**What needs to be done**
The records below hold pictures; please leave those out and retype the rest exactly.

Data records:
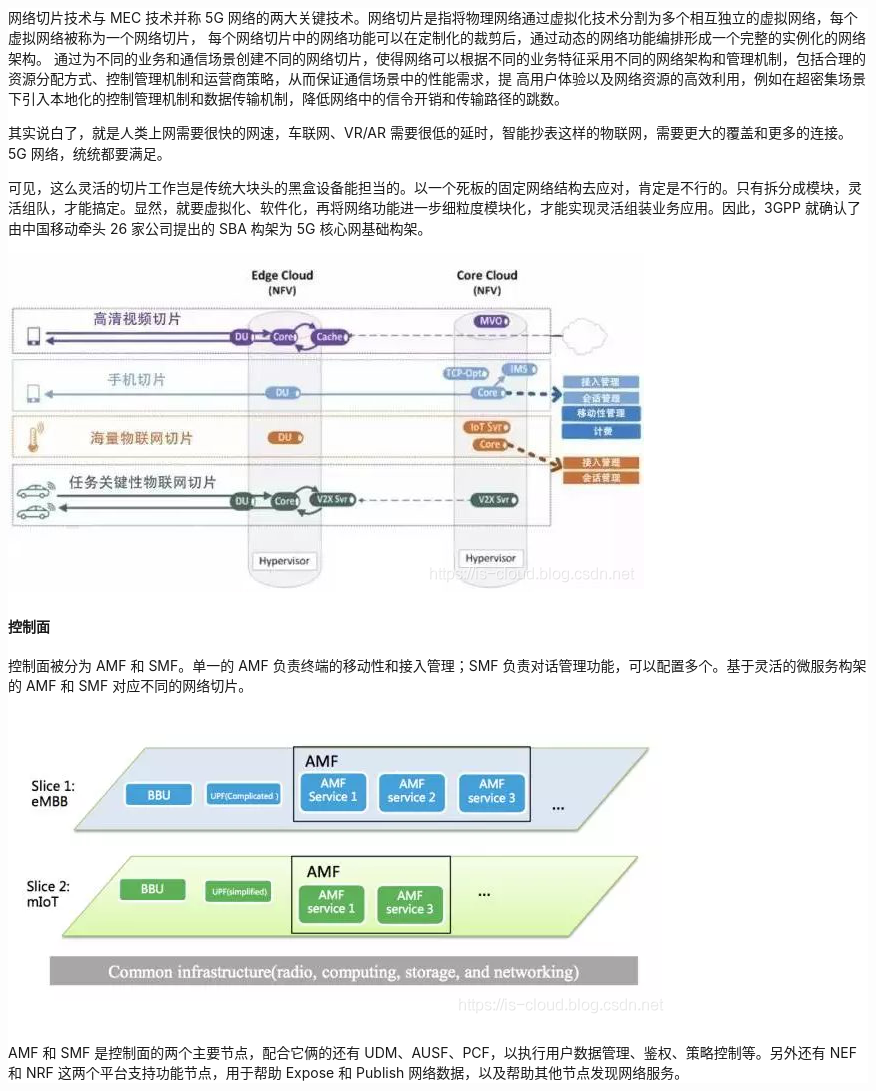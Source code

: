 网络切片技术与 MEC 技术并称 5G 网络的两大关键技术。网络切片是指将物理网络通过虚拟化技术分割为多个相互独立的虚拟网络，每个虚拟网络被称为一个网络切片， 每个网络切片中的网络功能可以在定制化的裁剪后，通过动态的网络功能编排形成一个完整的实例化的网络架构。 通过为不同的业务和通信场景创建不同的网络切片，使得网络可以根据不同的业务特征采用不同的网络架构和管理机制，包括合理的资源分配方式、控制管理机制和运营商策略，从而保证通信场景中的性能需求，提 高用户体验以及网络资源的高效利用，例如在超密集场景下引入本地化的控制管理机制和数据传输机制，降低网络中的信令开销和传输路径的跳数。

其实说白了，就是人类上网需要很快的网速，车联网、VR/AR 需要很低的延时，智能抄表这样的物联网，需要更大的覆盖和更多的连接。5G 网络，统统都要满足。

可见，这么灵活的切片工作岂是传统大块头的黑盒设备能担当的。以一个死板的固定网络结构去应对，肯定是不行的。只有拆分成模块，灵活组队，才能搞定。显然，就要虚拟化、软件化，再将网络功能进一步细粒度模块化，才能实现灵活组装业务应用。因此，3GPP 就确认了由中国移动牵头 26 家公司提出的 SBA 构架为 5G 核心网基础构架。

![](/assets/network-hardwarenetwork-5g-5g3gpp.png)

#### 控制面

控制面被分为 AMF 和 SMF。单一的 AMF 负责终端的移动性和接入管理；SMF 负责对话管理功能，可以配置多个。基于灵活的微服务构架的 AMF 和 SMF 对应不同的网络切片。

![](/assets/network-hardwarenetwork-5g-5gctrl.png)

AMF 和 SMF 是控制面的两个主要节点，配合它俩的还有 UDM、AUSF、PCF，以执行用户数据管理、鉴权、策略控制等。另外还有 NEF 和 NRF 这两个平台支持功能节点，用于帮助 Expose 和 Publish 网络数据，以及帮助其他节点发现网络服务。
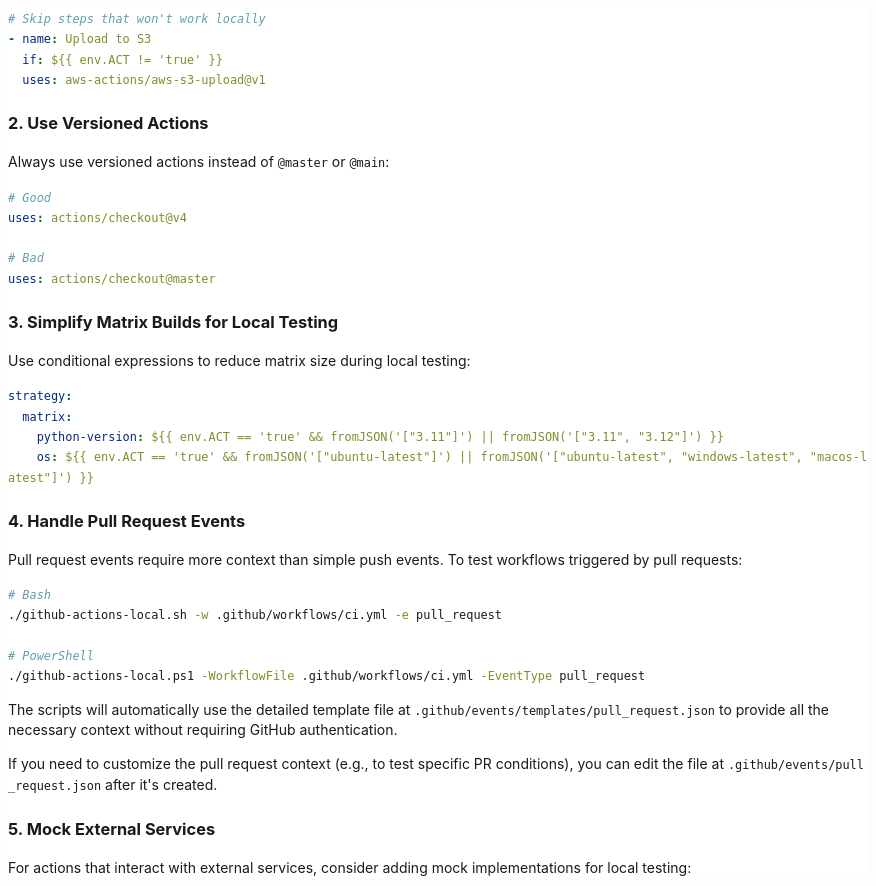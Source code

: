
 ```yaml
# Skip steps that won't work locally
- name: Upload to S3
  if: ${{ env.ACT != 'true' }}
  uses: aws-actions/aws-s3-upload@v1
```

### 2. Use Versioned Actions

Always use versioned actions instead of `@master` or `@main`:

```yaml
# Good
uses: actions/checkout@v4

# Bad
uses: actions/checkout@master
```

### 3. Simplify Matrix Builds for Local Testing

Use conditional expressions to reduce matrix size during local testing:

```yaml
strategy:
  matrix:
    python-version: ${{ env.ACT == 'true' && fromJSON('["3.11"]') || fromJSON('["3.11", "3.12"]') }}
    os: ${{ env.ACT == 'true' && fromJSON('["ubuntu-latest"]') || fromJSON('["ubuntu-latest", "windows-latest", "macos-latest"]') }}
```

### 4. Handle Pull Request Events

Pull request events require more context than simple push events. To test workflows triggered by pull requests:

```bash
# Bash
./github-actions-local.sh -w .github/workflows/ci.yml -e pull_request

# PowerShell
./github-actions-local.ps1 -WorkflowFile .github/workflows/ci.yml -EventType pull_request
```

The scripts will automatically use the detailed template file at `.github/events/templates/pull_request.json` to provide all the necessary context without requiring GitHub authentication.

If you need to customize the pull request context (e.g., to test specific PR conditions), you can edit the file at `.github/events/pull_request.json` after it's created.

### 5. Mock External Services

For actions that interact with external services, consider adding mock implementations for local testing:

**Your response**
Source code

: 网络切片技术与 MEC 技术并称 5G 网络的两大关键技术。网络切片是指将物理网络通过虚拟化技术分割为多个相互独立的虚拟网络，每个虚拟网络被称为一个网络切片， 每个网络切片中的网络功能可以在定制化的裁剪后，通过动态的网络功能编排形成一个完整的实例化的网络架构。 通过为不同的业务和通信场景创建不同的网络切片，使得网络可以根据不同的业务特征采用不同的网络架构和管理机制，包括合理的资源分配方式、控制管理机制和运营商策略，从而保证通信场景中的性能需求，提 高用户体验以及网络资源的高效利用，例如在超密集场景下引入本地化的控制管理机制和数据传输机制，降低网络中的信令开销和传输路径的跳数。

其实说白了，就是人类上网需要很快的网速，车联网、VR/AR 需要很低的延时，智能抄表这样的物联网，需要更大的覆盖和更多的连接。5G 网络，统统都要满足。

可见，这么灵活的切片工作岂是传统大块头的黑盒设备能担当的。以一个死板的固定网络结构去应对，肯定是不行的。只有拆分成模块，灵活组队，才能搞定。显然，就要虚拟化、软件化，再将网络功能进一步细粒度模块化，才能实现灵活组装业务应用。因此，3GPP 就确认了由中国移动牵头 26 家公司提出的 SBA 构架为 5G 核心网基础构架。

![](/assets/network-hardwarenetwork-5g-5g3gpp.png)

#### 控制面

控制面被分为 AMF 和 SMF。单一的 AMF 负责终端的移动性和接入管理；SMF 负责对话管理功能，可以配置多个。基于灵活的微服务构架的 AMF 和 SMF 对应不同的网络切片。

![](/assets/network-hardwarenetwork-5g-5gctrl.png)

AMF 和 SMF 是控制面的两个主要节点，配合它俩的还有 UDM、AUSF、PCF，以执行用户数据管理、鉴权、策略控制等。另外还有 NEF 和 NRF 这两个平台支持功能节点，用于帮助 Expose 和 Publish 网络数据，以及帮助其他节点发现网络服务。
Source code

:
 ```yaml
# Skip steps that won't work locally
- name: Upload to S3
  if: ${{ env.ACT != 'true' }}
  uses: aws-actions/aws-s3-upload@v1
```

### 2. Use Versioned Actions

Always use versioned actions instead of `@master` or `@main`:

```yaml
# Good
uses: actions/checkout@v4

# Bad
uses: actions/checkout@master
```

### 3. Simplify Matrix Builds for Local Testing

Use conditional expressions to reduce matrix size during local testing:

```yaml
strategy:
  matrix:
    python-version: ${{ env.ACT == 'true' && fromJSON('["3.11"]') || fromJSON('["3.11", "3.12"]') }}
    os: ${{ env.ACT == 'true' && fromJSON('["ubuntu-latest"]') || fromJSON('["ubuntu-latest", "windows-latest", "macos-latest"]') }}
```

### 4. Handle Pull Request Events

Pull request events require more context than simple push events. To test workflows triggered by pull requests:

```bash
# Bash
./github-actions-local.sh -w .github/workflows/ci.yml -e pull_request

# PowerShell
./github-actions-local.ps1 -WorkflowFile .github/workflows/ci.yml -EventType pull_request
```

The scripts will automatically use the detailed template file at `.github/events/templates/pull_request.json` to provide all the necessary context without requiring GitHub authentication.

If you need to customize the pull request context (e.g., to test specific PR conditions), you can edit the file at `.github/events/pull_request.json` after it's created.

### 5. Mock External Services

For actions that interact with external services, consider adding mock implementations for local testing:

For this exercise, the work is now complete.